Bear Market Explained
A bear market is the opposite of a bull market. In bear markets, securities decreasing in value. A weakening or sluggish economy is an indicator that a bear market is approaching. That impending sense of a market crash scares investors. In turn, lower market activity reduces the value of the traded securities. The aforementioned 20% rule of thumb applies here: bear markets happen when stock prices fall 20%. The last bear market in the U.S. was the 2007-2009 financial crisis. Bear markets are usually associated with high unemployment, plummeting stock prices, and fear of a recession.
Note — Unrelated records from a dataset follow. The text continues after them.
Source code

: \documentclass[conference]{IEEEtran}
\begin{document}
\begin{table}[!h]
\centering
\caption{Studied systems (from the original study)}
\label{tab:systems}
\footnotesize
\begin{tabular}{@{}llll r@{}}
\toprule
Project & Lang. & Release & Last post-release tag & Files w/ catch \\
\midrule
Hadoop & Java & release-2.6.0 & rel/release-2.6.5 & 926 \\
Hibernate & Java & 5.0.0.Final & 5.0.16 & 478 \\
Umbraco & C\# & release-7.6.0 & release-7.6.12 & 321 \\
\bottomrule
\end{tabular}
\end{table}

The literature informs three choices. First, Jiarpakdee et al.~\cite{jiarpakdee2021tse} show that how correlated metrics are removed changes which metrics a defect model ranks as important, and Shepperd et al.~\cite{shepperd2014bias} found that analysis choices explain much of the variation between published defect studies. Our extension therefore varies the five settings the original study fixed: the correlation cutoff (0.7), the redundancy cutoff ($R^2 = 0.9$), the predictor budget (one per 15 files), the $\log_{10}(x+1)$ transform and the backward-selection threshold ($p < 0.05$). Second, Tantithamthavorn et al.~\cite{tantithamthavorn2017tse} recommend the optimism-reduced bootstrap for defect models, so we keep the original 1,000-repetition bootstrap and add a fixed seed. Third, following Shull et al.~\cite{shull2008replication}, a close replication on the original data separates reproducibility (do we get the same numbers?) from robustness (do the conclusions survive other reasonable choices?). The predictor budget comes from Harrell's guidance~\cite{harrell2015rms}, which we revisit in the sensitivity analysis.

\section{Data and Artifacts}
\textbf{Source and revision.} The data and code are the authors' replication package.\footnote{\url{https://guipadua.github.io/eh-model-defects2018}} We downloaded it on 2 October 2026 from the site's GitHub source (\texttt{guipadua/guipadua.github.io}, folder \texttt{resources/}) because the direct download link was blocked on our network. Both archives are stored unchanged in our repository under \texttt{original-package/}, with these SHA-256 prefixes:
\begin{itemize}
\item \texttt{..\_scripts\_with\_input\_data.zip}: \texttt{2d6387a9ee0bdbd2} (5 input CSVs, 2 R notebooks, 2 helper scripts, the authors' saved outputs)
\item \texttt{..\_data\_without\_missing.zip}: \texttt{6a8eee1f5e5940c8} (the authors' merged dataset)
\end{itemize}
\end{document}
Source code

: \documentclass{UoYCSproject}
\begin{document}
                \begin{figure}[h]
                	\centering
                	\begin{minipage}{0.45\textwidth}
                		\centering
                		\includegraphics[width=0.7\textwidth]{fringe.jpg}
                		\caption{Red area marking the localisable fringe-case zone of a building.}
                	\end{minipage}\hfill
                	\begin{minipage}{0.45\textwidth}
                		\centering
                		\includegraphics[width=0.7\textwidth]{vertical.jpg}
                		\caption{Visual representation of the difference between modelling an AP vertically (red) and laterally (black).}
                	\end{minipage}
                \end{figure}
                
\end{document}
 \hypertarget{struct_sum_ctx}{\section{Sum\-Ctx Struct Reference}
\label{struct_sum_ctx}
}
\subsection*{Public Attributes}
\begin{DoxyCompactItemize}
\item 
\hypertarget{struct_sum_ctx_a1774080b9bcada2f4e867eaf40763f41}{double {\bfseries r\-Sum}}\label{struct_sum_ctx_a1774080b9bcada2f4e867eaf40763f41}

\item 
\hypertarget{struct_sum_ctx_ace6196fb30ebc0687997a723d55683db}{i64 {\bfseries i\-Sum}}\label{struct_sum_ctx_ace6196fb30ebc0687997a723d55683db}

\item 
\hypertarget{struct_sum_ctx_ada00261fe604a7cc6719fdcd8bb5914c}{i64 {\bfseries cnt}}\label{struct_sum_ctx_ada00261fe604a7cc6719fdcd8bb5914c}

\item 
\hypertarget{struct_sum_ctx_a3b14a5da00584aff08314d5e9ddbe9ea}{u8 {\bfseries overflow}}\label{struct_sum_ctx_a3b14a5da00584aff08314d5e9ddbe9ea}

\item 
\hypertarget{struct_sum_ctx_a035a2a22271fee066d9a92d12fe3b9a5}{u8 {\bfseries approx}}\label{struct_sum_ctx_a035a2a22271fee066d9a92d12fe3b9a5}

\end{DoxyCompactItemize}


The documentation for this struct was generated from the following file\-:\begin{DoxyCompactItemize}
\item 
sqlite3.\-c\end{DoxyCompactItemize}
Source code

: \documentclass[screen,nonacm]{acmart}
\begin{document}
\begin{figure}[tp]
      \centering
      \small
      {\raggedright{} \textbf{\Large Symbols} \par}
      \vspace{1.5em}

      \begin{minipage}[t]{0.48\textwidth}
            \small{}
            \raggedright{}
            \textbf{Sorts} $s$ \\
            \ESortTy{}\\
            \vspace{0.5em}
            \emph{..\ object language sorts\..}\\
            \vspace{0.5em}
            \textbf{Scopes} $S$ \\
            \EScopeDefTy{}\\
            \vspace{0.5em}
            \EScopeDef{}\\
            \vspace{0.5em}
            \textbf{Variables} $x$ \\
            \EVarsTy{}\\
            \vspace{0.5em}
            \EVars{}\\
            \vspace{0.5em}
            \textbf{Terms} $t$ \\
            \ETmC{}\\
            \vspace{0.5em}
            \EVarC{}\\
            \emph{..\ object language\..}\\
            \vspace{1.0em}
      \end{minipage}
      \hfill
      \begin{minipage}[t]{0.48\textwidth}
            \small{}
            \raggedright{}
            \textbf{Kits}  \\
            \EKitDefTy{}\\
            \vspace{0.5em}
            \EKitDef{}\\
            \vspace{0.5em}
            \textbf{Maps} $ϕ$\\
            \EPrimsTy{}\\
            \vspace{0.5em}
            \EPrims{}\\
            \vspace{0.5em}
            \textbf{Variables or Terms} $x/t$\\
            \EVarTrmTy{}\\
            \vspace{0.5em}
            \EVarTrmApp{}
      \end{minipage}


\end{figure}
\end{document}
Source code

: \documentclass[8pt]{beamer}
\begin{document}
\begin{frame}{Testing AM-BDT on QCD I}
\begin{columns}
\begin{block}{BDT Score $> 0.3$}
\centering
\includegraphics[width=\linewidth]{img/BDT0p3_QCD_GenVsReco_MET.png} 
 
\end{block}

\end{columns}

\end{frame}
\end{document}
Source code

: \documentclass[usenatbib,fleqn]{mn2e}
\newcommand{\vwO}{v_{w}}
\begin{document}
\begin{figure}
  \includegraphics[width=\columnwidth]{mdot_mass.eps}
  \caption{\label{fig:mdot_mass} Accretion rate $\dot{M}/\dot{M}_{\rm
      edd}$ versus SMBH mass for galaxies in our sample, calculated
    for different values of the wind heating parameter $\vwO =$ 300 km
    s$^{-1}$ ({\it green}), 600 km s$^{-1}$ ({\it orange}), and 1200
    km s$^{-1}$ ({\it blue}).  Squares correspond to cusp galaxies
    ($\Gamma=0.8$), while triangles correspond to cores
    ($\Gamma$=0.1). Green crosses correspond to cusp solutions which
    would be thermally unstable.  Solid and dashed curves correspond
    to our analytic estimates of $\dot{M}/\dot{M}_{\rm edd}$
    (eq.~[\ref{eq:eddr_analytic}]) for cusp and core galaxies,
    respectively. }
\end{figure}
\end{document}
There is a lot of speculation about how bulls and bears became associated with financial markets. There are a handful of fun theories out there:
Merriam-Webster cites a 17th century proverb about bearskin merchants which states it is not wise “to sell the bear’s skin before one has caught the bear.” In other words, do not buy something if there is no value. By 1709 the Irish playwright Richard Steele explains “I fear the word “bear is hardly to be understood among the polite people; but I take the meaning to be, that one who ensures a real value upon an imaginary thing, is said to sell ‘bear’…”
Another 17th century theory suggests that the term “bull” originates from the London Stock Exchange bulletin board. A board full of bulletins meant the market was strong, while a bare bulletin board meant the market was weak.
Perhaps the most popular origin story for bull vs bear markets comes from how the animals physically attack. A bull thrusts its horns upwards, while a bear swipes its claws downward.
Bull and Bear Market Insight
In a bull market, investors can take advantage of rising prices by buying early before stock prices skyrocket. Investors can focus on growth stocks with higher return potential.
Most stocks fall during a bear market, but not all recover. Investors are better off short selling or making safer investments, such as fixed-income securities. It also may be a good time to buy beaten down blue-chip companies that are poised to survive the bear market.